Um homem que é praticamente uma lenda para os amantes do desporto automobilístico, mas que na visão de Michael Mann é também alguém com uma “história profundamente humana”:
“Quando se encontra um personagem tão dinâmico e operático como ele é, quanto mais específico e a fundo mergulhamos no homem, mais universal ele se torna. Descobri que muitas partes dele estão em oposição e isso para mim é como a vida.”
Sem pretensões de fazer uma abordagem biográfica, Michael Mann prefere concentrar-se num momento da vida de Enzo. O ano de 1957, quando a fábrica de carros de luxo está perto da falência e não consegue suportar os custos das corridas. Para recuperar o prestígio e salvar a empresa, o fundador da Scuderia decide apostar na dura prova das Mille Miglia, a corrida de resistência em estradas públicas italianas.
Adam Driver – “o motor interno dele é a dor”
No plano pessoal e familiar, Enzo perdeu o filho Dino, o casamento com Laura está a acabar e a nova família com a amante não poderá mais ser mantida em segredo.
“Dor, perda, amor, paixão e ambição. São coisas universais e na vida do Ferrari estão comprimidas de forma muito melodramática e operática”, explica o realizador.
Um personagem com muitas camadas e complexidades, que se tornou irresistível para Adam Driver. O ator diz que “o motor interno dele é a dor” e admite que é sempre um desafio desempenhar no cinema uma figura real, porque se trata de tentar compreender o homem, sem deixar que a figura real impeça o trabalho de representação.

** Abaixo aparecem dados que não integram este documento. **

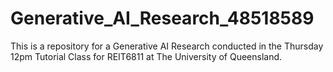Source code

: # Generative_AI_Research_48518589
This is a repository for a Generative AI Research conducted in the Thursday 12pm Tutorial Class for REIT6811 at The University of Queensland.
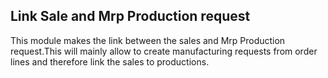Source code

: Link Sale and Mrp Production request
-------------------------------------
This module makes the link between the sales and Mrp Production request.This will mainly allow to create manufacturing requests from order lines and therefore link the sales to productions. 




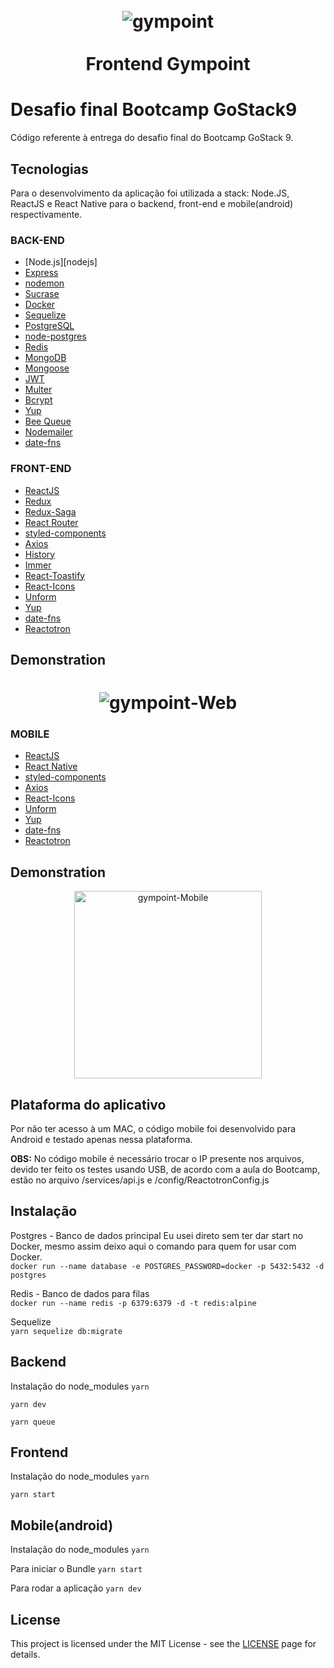 <h1 align="center">
<br>
  <img src="https://i.ibb.co/GQB2cZs/gympoint.png" alt="gympoint" border="0">
<br>
<br>
Frontend Gympoint
</h1>

# Desafio final Bootcamp GoStack9

Código referente à entrega do desafio final do Bootcamp GoStack 9.


## Tecnologias

Para o desenvolvimento da aplicação foi utilizada a stack: Node.JS, ReactJS e React Native para o backend, front-end e mobile(android) respectivamente.

### BACK-END
-   [Node.js][nodejs]
-   [Express](https://expressjs.com/)
-   [nodemon](https://nodemon.io/)
-   [Sucrase](https://github.com/alangpierce/sucrase)
-   [Docker](https://www.docker.com/docker-community)
-   [Sequelize](http://docs.sequelizejs.com/)
-   [PostgreSQL](https://www.postgresql.org/)
-   [node-postgres](https://www.npmjs.com/package/pg)
-   [Redis](https://redis.io/)
-   [MongoDB](https://www.mongodb.com/)
-   [Mongoose](https://mongoosejs.com/)
-   [JWT](https://jwt.io/)
-   [Multer](https://github.com/expressjs/multer)
-   [Bcrypt](https://www.npmjs.com/package/bcrypt)
-   [Yup](https://www.npmjs.com/package/yup)
-   [Bee Queue](https://www.npmjs.com/package/bcrypt)
-   [Nodemailer](https://nodemailer.com/about/)
-   [date-fns](https://date-fns.org/)


### FRONT-END
-   [ReactJS](https://reactjs.org/)
-   [Redux](https://redux.js.org/)
-   [Redux-Saga](https://redux-saga.js.org/)
-   [React Router](https://github.com/ReactTraining/react-router)
-   [styled-components](https://www.styled-components.com/)
-   [Axios](https://github.com/axios/axios)
-   [History](https://www.npmjs.com/package/history)
-   [Immer](https://github.com/immerjs/immer)
-   [React-Toastify](https://fkhadra.github.io/react-toastify/)
-   [React-Icons](http://react-icons.github.io/react-icons/)
-   [Unform](https://github.com/Rocketseat/unform)
-   [Yup](https://www.npmjs.com/package/yup)
-   [date-fns](https://date-fns.org/)
-   [Reactotron](https://infinite.red/reactotron)


## Demonstration

<h1 align="center">
  <img src="https://i.ibb.co/RB85dC7/gympoint-Web.gif" alt="gympoint-Web" border="0">
</h1>


### MOBILE
-   [ReactJS](https://reactjs.org/)
-   [React Native](https://facebook.github.io/react-native/)
-   [styled-components](https://www.styled-components.com/)
-   [Axios](https://github.com/axios/axios)
-   [React-Icons](http://react-icons.github.io/react-icons/)
-   [Unform](https://github.com/Rocketseat/unform)
-   [Yup](https://www.npmjs.com/package/yup)
-   [date-fns](https://date-fns.org/)
-   [Reactotron](https://infinite.red/reactotron)


## Demonstration

<div align="center">
  <img src="https://i.ibb.co/vzSCpMf/gympoint-Mobile.gif" width="300" alt="gympoint-Mobile" border="0">
</div>


## Plataforma do aplicativo

Por não ter acesso à um MAC, o código mobile foi desenvolvido para Android e testado apenas nessa plataforma.

**OBS:** No código mobile é necessário trocar o IP presente nos arquivos, devido ter feito os testes usando USB, de acordo com a aula do Bootcamp, estão no arquivo /services/api.js e /config/ReactotronConfig.js


## Instalação

Postgres - Banco de dados principal
Eu usei direto sem ter dar start no Docker, mesmo assim deixo aqui o comando para quem for usar com Docker.  
`docker run --name database -e POSTGRES_PASSWORD=docker -p 5432:5432 -d postgres`

Redis - Banco de dados para filas  
`docker run --name redis -p 6379:6379 -d -t redis:alpine`

Sequelize  
`yarn sequelize db:migrate`  

## **Backend**
Instalação do node_modules
`yarn`

`yarn dev`

`yarn queue`

## **Frontend**
Instalação do node_modules
`yarn`

`yarn start`

## **Mobile(android)**
Instalação do node_modules
`yarn`

Para iniciar o Bundle
`yarn start`

Para rodar a aplicação
`yarn dev`


## License
This project is licensed under the MIT License - see the [LICENSE](https://opensource.org/licenses/MIT) page for details.

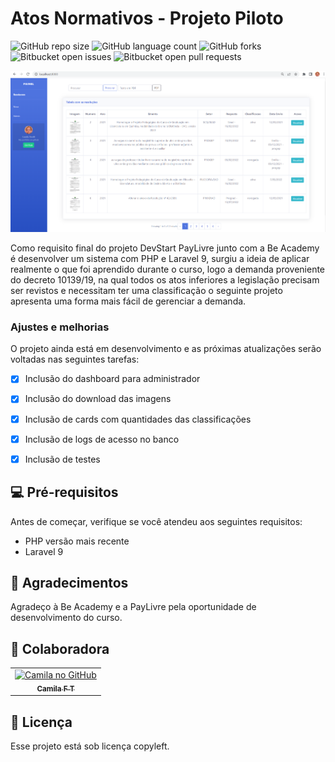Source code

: # Atos Normativos - Projeto Piloto

![GitHub repo size](https://img.shields.io/github/repo-size/iuricode/README-template?style=for-the-badge)
![GitHub language count](https://img.shields.io/github/languages/count/iuricode/README-template?style=for-the-badge)
![GitHub forks](https://img.shields.io/github/forks/iuricode/README-template?style=for-the-badge)
![Bitbucket open issues](https://img.shields.io/bitbucket/issues/iuricode/README-template?style=for-the-badge)
![Bitbucket open pull requests](https://img.shields.io/bitbucket/pr-raw/iuricode/README-template?style=for-the-badge)

<img src="tela.png" alt="tela inicial">

Como requisito final do projeto DevStart PayLivre junto com a Be Academy é desenvolver um sistema com PHP e Laravel 9, surgiu a ideia de aplicar realmente o que foi aprendido durante o curso, logo a demanda proveniente do decreto 10139/19, na qual todos os atos inferiores a legislação precisam ser revistos e necessitam ter uma classificação o seguinte projeto apresenta uma forma mais fácil de gerenciar a demanda.

### Ajustes e melhorias

O projeto ainda está em desenvolvimento e as próximas atualizações serão voltadas nas seguintes tarefas:

- [x] Inclusão do dashboard para administrador
- [x] Inclusão do download das imagens
- [x] Inclusão de cards com quantidades das classificações
- [x] Inclusão de logs de acesso no banco
- [x] Inclusão de testes


## 💻 Pré-requisitos

Antes de começar, verifique se você atendeu aos seguintes requisitos:
* PHP versão mais recente
* Laravel 9


## 🤝 Agradecimentos

Agradeço à Be Academy e a PayLivre pela oportunidade de desenvolvimento do curso.


## 🤝 Colaboradora

<table>
  <tr>
    <td align="center">
      <a href="#">
        <img src="https://avatars.githubusercontent.com/camilaftin" width="100px;" alt="Camila no  GitHub"/><br>
        <sub>
          <b>Camila F T</b>
        </sub>
      </a>
    </td>
</table>
    



## 📝 Licença

Esse projeto está sob licença copyleft.


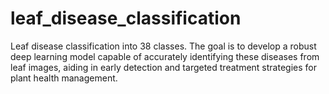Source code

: # leaf_disease_classification
Leaf disease classification into 38 classes. The goal is to develop a robust deep learning model capable of accurately identifying these diseases from leaf images, aiding in early detection and targeted treatment strategies for plant health management.
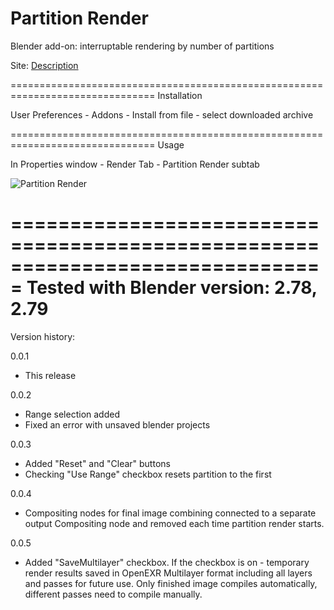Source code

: Partition Render
===============================================================================
Blender add-on: interruptable rendering by number of partitions

Site: <a href="http://b3d.interplanety.ru/add-on-partition-render/">Description</a>

===============================================================================
Installation

User Preferences - Addons - Install from file - select downloaded archive

===============================================================================
Usage

In Properties window - Render Tab - Partition Render subtab

<img src="http://b3d.interplanety.ru/wp-content/upload_content/2017/02/00-400x253.jpg" title="Partition Render">

===============================================================================
Tested with Blender version: 2.78, 2.79
===============================================================================
Version history:

0.0.1
- This release

0.0.2
- Range selection added
- Fixed an error with unsaved blender projects

0.0.3
- Added "Reset" and "Clear" buttons
- Checking "Use Range" checkbox resets partition to the first

0.0.4
- Compositing nodes for final image combining connected to a separate output Compositing node and removed each time partition render starts.

0.0.5
- Added "SaveMultilayer" checkbox. If the checkbox is on - temporary render results saved in OpenEXR Multilayer format including all layers and passes for future use. Only finished image compiles automatically, different passes need to compile manually.
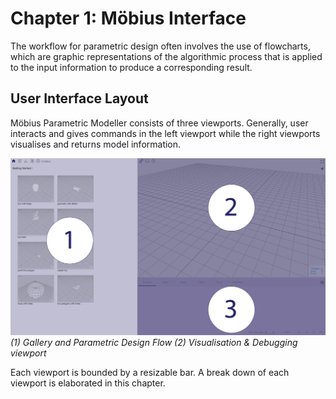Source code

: # Chapter 1: Möbius Interface

The workflow for parametric design often involves the use of flowcharts, which are graphic representations of the algorithmic process that is applied to the input information to produce a corresponding result. 

## User Interface Layout

Möbius Parametric Modeller consists of three viewports.
Generally, user interacts and gives commands in the left viewport while the right viewports visualises and returns model information.

![Flowchart](./imgs/1.0.0-interface-layout-01.png)
*(1) Gallery and Parametric Design Flow (2) Visualisation & Debugging viewport*

Each viewport is bounded by a resizable bar. A break down of each viewport is elaborated in this chapter.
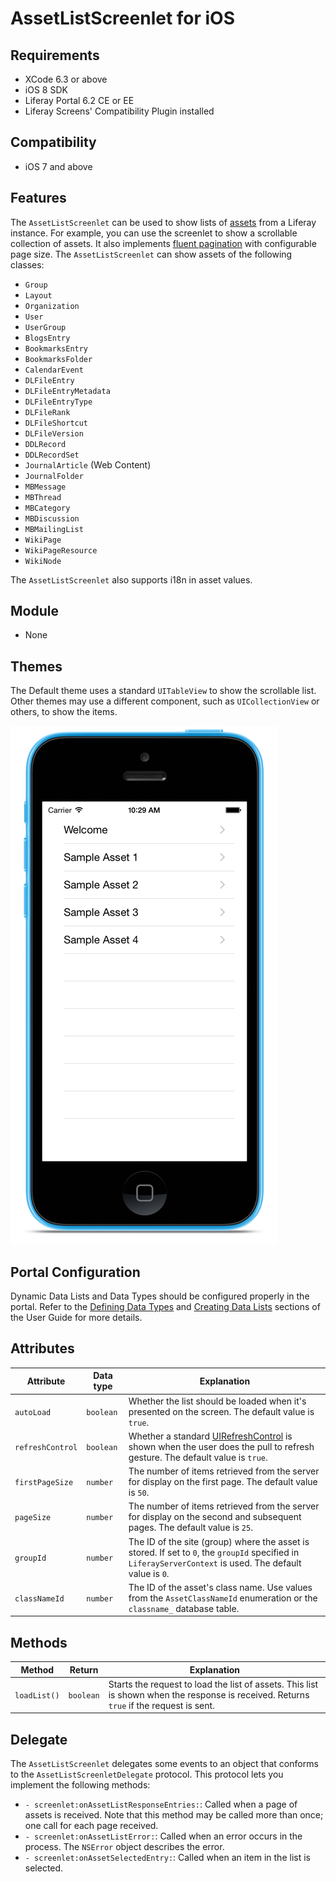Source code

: # AssetListScreenlet for iOS

## Requirements

- XCode 6.3 or above
- iOS 8 SDK
- Liferay Portal 6.2 CE or EE
- Liferay Screens' Compatibility Plugin installed

## Compatibility

- iOS 7 and above

## Features

The `AssetListScreenlet` can be used to show lists of [assets](https://www.liferay.com/documentation/liferay-portal/6.2/development/-/ai/asset-framework-liferay-portal-6-2-dev-guide-06-en) from a Liferay instance. For example, you can use the screenlet to show a scrollable collection of assets. It also implements [fluent pagination](http://www.iosnomad.com/blog/2014/4/21/fluent-pagination) with configurable page size. The `AssetListScreenlet` can show assets of the following classes:

- `Group`
- `Layout`
- `Organization`
- `User`
- `UserGroup`
- `BlogsEntry`
- `BookmarksEntry`
- `BookmarksFolder`
- `CalendarEvent`
- `DLFileEntry`
- `DLFileEntryMetadata`
- `DLFileEntryType`
- `DLFileRank`
- `DLFileShortcut`
- `DLFileVersion`
- `DDLRecord`
- `DDLRecordSet`
- `JournalArticle` (Web Content)
- `JournalFolder`
- `MBMessage`
- `MBThread`
- `MBCategory`
- `MBDiscussion`
- `MBMailingList`
- `WikiPage`
- `WikiPageResource`
- `WikiNode`

The `AssetListScreenlet` also supports i18n in asset values.

## Module

- None

## Themes

The Default theme uses a standard `UITableView` to show the scrollable list. Other themes may use a different component, such as `UICollectionView` or others, to show the items.

![`AssetListScreenlet` using the Default theme.](Images/assetlist.png)

## Portal Configuration

Dynamic Data Lists and Data Types should be configured properly in the portal. Refer to the [Defining Data Types](https://dev.liferay.com/discover/portal/-/knowledge_base/6-2/building-a-list-platform-in-liferay-and-defining-data-) and [Creating Data Lists](https://dev.liferay.com/discover/portal/-/knowledge_base/6-2/creating-data-lists) sections of the User Guide for more details.

## Attributes

| Attribute | Data type | Explanation |
|-----------|-----------|-------------| 
| `autoLoad` | `boolean` | Whether the list should be loaded when it's presented on the screen. The default value is `true`. |
| `refreshControl` | `boolean` | Whether a standard [UIRefreshControl](https://developer.apple.com/library/ios/documentation/UIKit/Reference/UIRefreshControl_class/) is shown when the user does the pull to refresh gesture. The default value is `true`. |
| `firstPageSize` | `number` | The number of items retrieved from the server for display on the first page. The default value is `50`. |
| `pageSize` | `number` | The number of items retrieved from the server for display on the second and subsequent pages. The default value is `25`. |
| `groupId` | `number` | The ID of the site (group) where the asset is stored. If set to `0`, the `groupId` specified in `LiferayServerContext` is used. The default value is `0`. |
| `classNameId` | `number` | The ID of the asset's class name. Use values from the `AssetClassNameId` enumeration or the `classname_` database table. |

## Methods

| Method | Return | Explanation |
|-----------|-----------|-------------| 
| `loadList()` | `boolean` | Starts the request to load the list of assets. This list is shown when the response is received. Returns `true` if the request is sent. |

## Delegate

The `AssetListScreenlet` delegates some events to an object that conforms to the `AssetListScreenletDelegate` protocol. This protocol lets you implement the following methods:

- `- screenlet:onAssetListResponseEntries:`: Called when a page of assets is received. Note that this method may be called more than once; one call for each page received.
- `- screenlet:onAssetListError:`: Called when an error occurs in the process. The `NSError` object describes the error.
- `- screenlet:onAssetSelectedEntry:`: Called when an item in the list is selected.
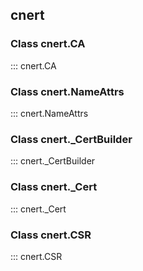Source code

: ## cnert

### Class cnert.CA

::: cnert.CA

### Class cnert.NameAttrs

::: cnert.NameAttrs

### Class cnert._CertBuilder

::: cnert._CertBuilder

### Class cnert._Cert

::: cnert._Cert

### Class cnert.CSR

::: cnert.CSR
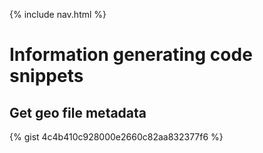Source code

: {% include nav.html %}
# Information generating code snippets

## Get geo file metadata
{% gist 4c4b410c928000e2660c82aa832377f6 %}
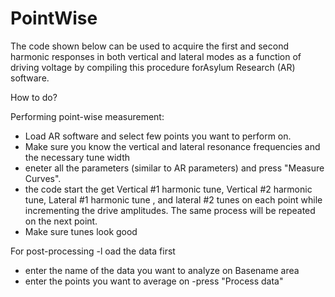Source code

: # PointWise
The code shown below can be used to acquire the first and second harmonic responses in both vertical and lateral modes as a function of driving voltage by compiling this procedure forAsylum Research (AR) software.

How to do?

Performing point-wise measurement:
  - Load AR software and select few points you want to perform on.
  - Make sure you know the vertical and lateral resonance frequencies and the necessary tune width
  - eneter all the parameters (similar to AR parameters) and press "Measure Curves".
  - the code start the get Vertical #1 harmonic tune, Vertical #2 harmonic tune, Lateral #1 harmonic tune , and lateral #2 tunes on each       point while incrementing the drive amplitudes. The same process will be repeated on the next point.
  - Make sure tunes look good
  
  
 For post-processing
  -l oad the data first
  - enter the name of the data you want to analyze on Basename area
  - enter the points you want to average on
  -press "Process data"
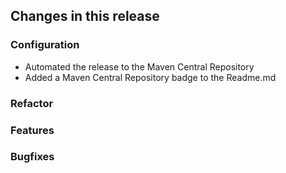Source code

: ## Changes in this release

### Configuration
- Automated the release to the Maven Central Repository
- Added a Maven Central Repository badge to the Readme.md

### Refactor

### Features

### Bugfixes

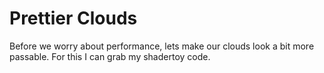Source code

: # Prettier Clouds
Before we worry about performance, lets make our clouds look a bit more passable.
For this I can grab my shadertoy code.

<canvas id="in_the_air/prettier_clouds"></canvas>
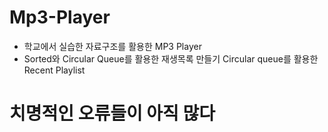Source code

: # Mp3-Player
* 학교에서 실습한 자료구조를 활용한 MP3 Player
* Sorted와 Circular Queue를 활용한 재생목록 만들기
  Circular queue를 활용한 Recent Playlist
  
  
# 치명적인 오류들이 아직 많다
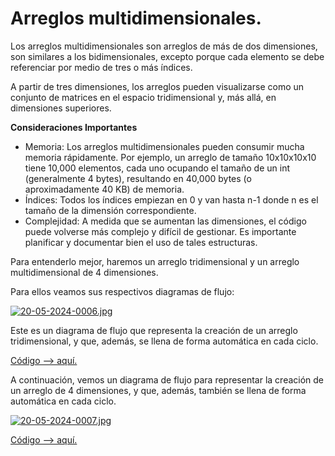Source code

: # Arreglos multidimensionales.

Los arreglos multidimensionales son arreglos de más de dos dimensiones, son similares a los bidimensionales, excepto porque cada elemento se debe referenciar por medio de tres o más índices.

A partir de tres dimensiones, los arreglos pueden visualizarse como un conjunto de matrices en el espacio tridimensional y, más allá, en dimensiones superiores.

**Consideraciones Importantes**
- Memoria: Los arreglos multidimensionales pueden consumir mucha memoria rápidamente. Por ejemplo, un arreglo de tamaño 10x10x10x10 tiene 10,000 elementos, cada uno ocupando el tamaño de un int (generalmente 4 bytes), resultando en 40,000 bytes (o aproximadamente 40 KB) de memoria.
- Índices: Todos los índices empiezan en 0 y van hasta n-1 donde n es el tamaño de la dimensión correspondiente.
- Complejidad: A medida que se aumentan las dimensiones, el código puede volverse más complejo y difícil de gestionar. Es importante planificar y documentar bien el uso de tales estructuras.

Para entenderlo mejor, haremos un arreglo tridimensional y un arreglo multidimensional de 4 dimensiones.

Para ellos veamos sus respectivos diagramas de flujo:

[![20-05-2024-0006.jpg](https://i.postimg.cc/Fs1sBNpn/20-05-2024-0006.jpg)](https://postimg.cc/svdrBFtp)

Este es un diagrama de flujo que representa la creación de un arreglo tridimensional, y que, además, se llena de forma automática en cada ciclo.

[Código --> aquí.](arreglosBidimencionales.c)


A continuación, vemos un diagrama de flujo para representar la creación de un arreglo de 4 dimensiones, y que, además, también se llena de forma automática en cada ciclo.

[![20-05-2024-0007.jpg](https://i.postimg.cc/fTDsXZtr/20-05-2024-0007.jpg)](https://postimg.cc/w3fn8CkX)

[Código --> aquí.](arreglosMultidimecionales.c)



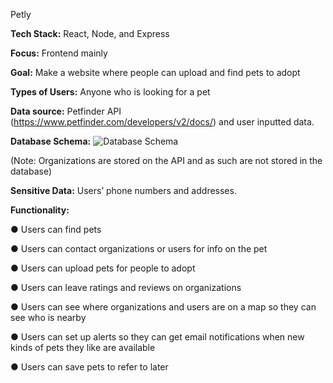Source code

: ﻿

Petly

**Tech Stack:** React, Node, and Express

**Focus:** Frontend mainly

**Goal:** Make a website where people can upload and find pets to adopt

**Types of Users:** Anyone who is looking for a pet

**Data source:** Petfinder API (<https://www.petfinder.com/developers/v2/docs/>) and user inputted data.

**Database Schema:**
![Database Schema](https://i.imgur.com/ffA8Gle.png "Schema")

(Note: Organizations are stored on the API and as such are not stored in the database)

**Sensitive Data:** Users’ phone numbers and addresses.

**Functionality:**

● Users can find pets

● Users can contact organizations or users for info on the pet

● Users can upload pets for people to adopt

● Users can leave ratings and reviews on organizations

● Users can see where organizations and users are on a map so they can see who is nearby

● Users can set up alerts so they can get email notifications when new kinds of pets they like are available

● Users can save pets to refer to later

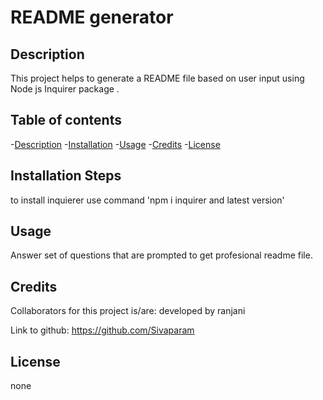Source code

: # README generator 

   
 ## Description 

   This project helps to generate a README file based on user input using Node js Inquirer  package . 

  ## Table of contents 

  -[Description](#description)
  -[Installation](#installation)
  -[Usage](#usage)
  -[Credits](#credits)
  -[License](#license)
   
 ## Installation Steps 

  to install inquierer use command 'npm i inquirer and latest version'
  
 ## Usage 

   Answer set of questions that are prompted to get profesional readme file.
  
 ## Credits 

  Collaborators for this project is/are: developed by ranjani 

  Link to github: https://github.com/Sivaparam 

  
 ## License 

  none 


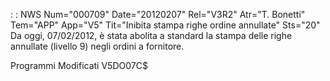  :  : NWS Num="000709" Date="20120207" Rel="V3R2" Atr="T. Bonetti" Tem="APP" App="V5" Tit="Inibita stampa righe ordine annullate" Sts="20"
Da oggi, 07/02/2012, è stata abolita a standard la stampa delle righe annullate (livello 9) negli ordini a fornitore.

Programmi Modificati
V5DO07C$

“Acontece com qualquer pessoa real que representamos. Agarramos nas partes que abrem a nossa imaginação, mas a partir do momento em que elas se intrometem no nosso caminho ou refreiam um impulso, temos de parar com isso.”
No elenco, brilha igualmente Penelope Cruz, no papel de Laura Ferrari, a mulher de Enzo, dividida entre o amor que os uniu e o afastamento que se impõe perante um casamento que já não resulta.
Patrick Dempsey, o famoso Derek da série “Anatomia de Grey”, um apaixonado pelo automobilismo que em 2014 se tornou piloto profissional e dono de equipas de competição, também quis fazer parte do projeto de Michael Mann. Interpreta Piero Taruffi, o piloto italiano que assume um lugar importante no plano da Ferrari para vencer as Mille Miglia.
“Ferrari” é um filme que vai além dos factos biográficos, sublinhando os dilemas pessoas de Enzo Ferrari, mas também o contexto e o lugar em que existiu. Em simultâneo, Michael Mann mostra que continua a ser um realizador empenhado em provocar emoções fortes, pela forma apaixonada como filma a velocidade e o drama nas corridas de automóveis.
Após filmes como “Heat – Cidade Sob Pressão”, “O informador”, “Ali”, ou “Inimigos Públicos”, Mann continua a encontrar histórias vibrantes nos mais diversos registos, e a conjugar elementos dramáticos com cinema de grande escala.